:: Information supplied

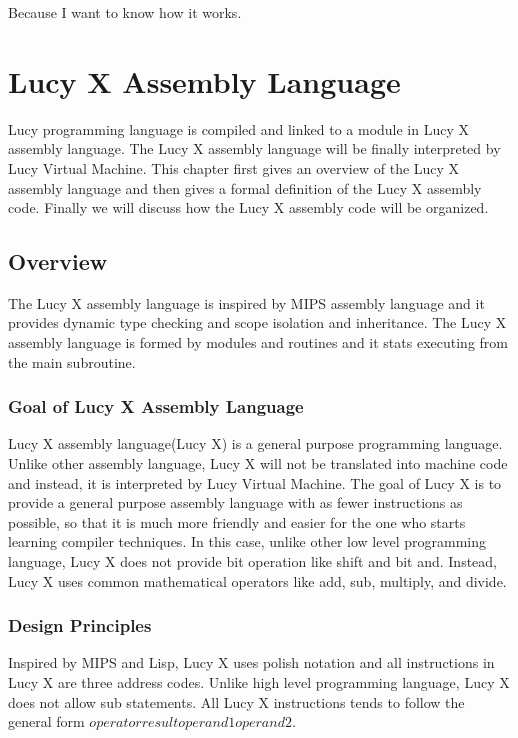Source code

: \begin{savequote}[75mm]
Because I want to know how it works.
\end{savequote}

\chapter{Lucy X Assembly Language}
Lucy programming language is compiled and linked to a module in Lucy X assembly language. The Lucy X assembly language will be finally interpreted by Lucy Virtual Machine. This chapter first gives an overview of the Lucy X assembly language and then gives a formal definition of the Lucy X assembly code. Finally we will discuss how the Lucy X assembly code will be organized.

\section{Overview}
The Lucy X assembly language is inspired by MIPS assembly language and it provides dynamic type checking and scope isolation and inheritance. The Lucy X assembly language is formed by modules and routines and it stats executing from the main subroutine.

\subsection{Goal of Lucy X Assembly Language}
Lucy X assembly language(Lucy X) is a general purpose programming language. Unlike other assembly language, Lucy X will not be translated into machine code and instead, it is interpreted by Lucy Virtual Machine. The goal of Lucy X is to provide a general purpose assembly language with as fewer instructions as possible, so that it is much more friendly and easier for the one who starts learning compiler techniques. In this case, unlike other low level programming language, Lucy X does not provide bit operation like shift and bit and. Instead, Lucy X uses common mathematical operators like add, sub, multiply, and divide.

\subsection{Design Principles}
Inspired by MIPS and Lisp, Lucy X uses polish notation and all instructions in Lucy X are three address codes. Unlike high level programming language, Lucy X does not allow sub statements. All Lucy X instructions tends to follow the general form $operator result operand1 operand2$.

::::

## Exercise prompt
Quote, word for word, every line starting at the one that contains "Because I want to know how it works." and ending with the final line of the entries.

## Expected output
Because I want to know how it works.
\end{savequote}

\chapter{Lucy X Assembly Language}
Lucy programming language is compiled and linked to a module in Lucy X assembly language. The Lucy X assembly language will be finally interpreted by Lucy Virtual Machine. This chapter first gives an overview of the Lucy X assembly language and then gives a formal definition of the Lucy X assembly code. Finally we will discuss how the Lucy X assembly code will be organized.

\section{Overview}
The Lucy X assembly language is inspired by MIPS assembly language and it provides dynamic type checking and scope isolation and inheritance. The Lucy X assembly language is formed by modules and routines and it stats executing from the main subroutine.

\subsection{Goal of Lucy X Assembly Language}
Lucy X assembly language(Lucy X) is a general purpose programming language. Unlike other assembly language, Lucy X will not be translated into machine code and instead, it is interpreted by Lucy Virtual Machine. The goal of Lucy X is to provide a general purpose assembly language with as fewer instructions as possible, so that it is much more friendly and easier for the one who starts learning compiler techniques. In this case, unlike other low level programming language, Lucy X does not provide bit operation like shift and bit and. Instead, Lucy X uses common mathematical operators like add, sub, multiply, and divide.

\subsection{Design Principles}
Inspired by MIPS and Lisp, Lucy X uses polish notation and all instructions in Lucy X are three address codes. Unlike high level programming language, Lucy X does not allow sub statements. All Lucy X instructions tends to follow the general form $operator result operand1 operand2$.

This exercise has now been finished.